The response must consist of all the entries, duplicated without alteration.

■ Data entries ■
○ ○ ○ ○ ○ ○ ○

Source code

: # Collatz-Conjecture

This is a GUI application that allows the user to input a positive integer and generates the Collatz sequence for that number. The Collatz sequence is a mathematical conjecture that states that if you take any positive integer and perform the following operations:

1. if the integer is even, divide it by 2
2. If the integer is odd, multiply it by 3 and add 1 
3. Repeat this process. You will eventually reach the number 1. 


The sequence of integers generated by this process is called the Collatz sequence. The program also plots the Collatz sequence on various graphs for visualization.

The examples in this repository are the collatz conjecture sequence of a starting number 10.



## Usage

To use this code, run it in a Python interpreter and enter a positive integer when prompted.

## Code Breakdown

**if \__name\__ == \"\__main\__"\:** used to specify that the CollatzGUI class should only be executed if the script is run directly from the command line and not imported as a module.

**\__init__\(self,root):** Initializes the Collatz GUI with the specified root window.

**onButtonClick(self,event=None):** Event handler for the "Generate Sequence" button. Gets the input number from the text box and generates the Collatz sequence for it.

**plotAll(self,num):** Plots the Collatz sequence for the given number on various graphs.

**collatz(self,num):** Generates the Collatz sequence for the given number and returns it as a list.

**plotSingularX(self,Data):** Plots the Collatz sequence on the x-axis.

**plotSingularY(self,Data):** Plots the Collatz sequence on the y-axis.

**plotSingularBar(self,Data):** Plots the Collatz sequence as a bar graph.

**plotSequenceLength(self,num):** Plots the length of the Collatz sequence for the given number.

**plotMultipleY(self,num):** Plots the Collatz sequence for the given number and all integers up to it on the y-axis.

○ ○ ○ ○ ○ ○ ○

■ RESPONSE AREA ■
Source code

: # Collatz-Conjecture

This is a GUI application that allows the user to input a positive integer and generates the Collatz sequence for that number. The Collatz sequence is a mathematical conjecture that states that if you take any positive integer and perform the following operations:

1. if the integer is even, divide it by 2
2. If the integer is odd, multiply it by 3 and add 1 
3. Repeat this process. You will eventually reach the number 1. 


The sequence of integers generated by this process is called the Collatz sequence. The program also plots the Collatz sequence on various graphs for visualization.

The examples in this repository are the collatz conjecture sequence of a starting number 10.



## Usage

To use this code, run it in a Python interpreter and enter a positive integer when prompted.

## Code Breakdown

**if \__name\__ == \"\__main\__"\:** used to specify that the CollatzGUI class should only be executed if the script is run directly from the command line and not imported as a module.

**\__init__\(self,root):** Initializes the Collatz GUI with the specified root window.

**onButtonClick(self,event=None):** Event handler for the "Generate Sequence" button. Gets the input number from the text box and generates the Collatz sequence for it.

**plotAll(self,num):** Plots the Collatz sequence for the given number on various graphs.

**collatz(self,num):** Generates the Collatz sequence for the given number and returns it as a list.

**plotSingularX(self,Data):** Plots the Collatz sequence on the x-axis.

**plotSingularY(self,Data):** Plots the Collatz sequence on the y-axis.

**plotSingularBar(self,Data):** Plots the Collatz sequence as a bar graph.

**plotSequenceLength(self,num):** Plots the length of the Collatz sequence for the given number.

**plotMultipleY(self,num):** Plots the Collatz sequence for the given number and all integers up to it on the y-axis.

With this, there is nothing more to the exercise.